Verizon, the first carrier in the US to offer the Galaxy Nexus, initially said that the payments app would not be available on the phone. The company initially cited security concerns but changed its story as media outlets and bloggers questioned the company’s motives.
A Verizon spokesman told PC Magazine in December that “[I]n order to work as architected by Google, Google Wallet needs to be integrated into a new, secure and proprietary hardware element in our phones.” Yet this hardware or security explanation for not immediately making Google Wallet available is dubious, given that Sprint cited no such concerns when it earlier released the Nexus S (the first Google Wallet/NFC Android phone).
Verizon is an investor, along with AT&T and T-Mobile in ISIS, a joint mobile payments venture. Google Wallet is directly competitive with ISIS. The availability of the Galaxy Nexus (with Google Wallet) on Sprint puts some additional pressure on Verizon to “unblock” the payments app.

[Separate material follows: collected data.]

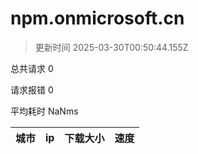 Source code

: 
  # npm.onmicrosoft.cn

  > 更新时间 2025-03-30T00:50:44.155Z
  
  总共请求 0

  请求报错 0

  平均耗时 NaNms

|城市|ip|下载大小|速度|
|-----|----------|---|---|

The ISIS platform is at least a year away from general availability. No doubt Verizon fears that if Google Wallet is widely available across Android handsets and develops momentum that ISIS would be preempted. That fear is justified in my opinion. However outright blocking of a competitive product by Verizon would likely run afoul of regulators and lead to an investigation.
For now, those who want to use Google Wallet in the US have one carrier choice, and that’s Sprint.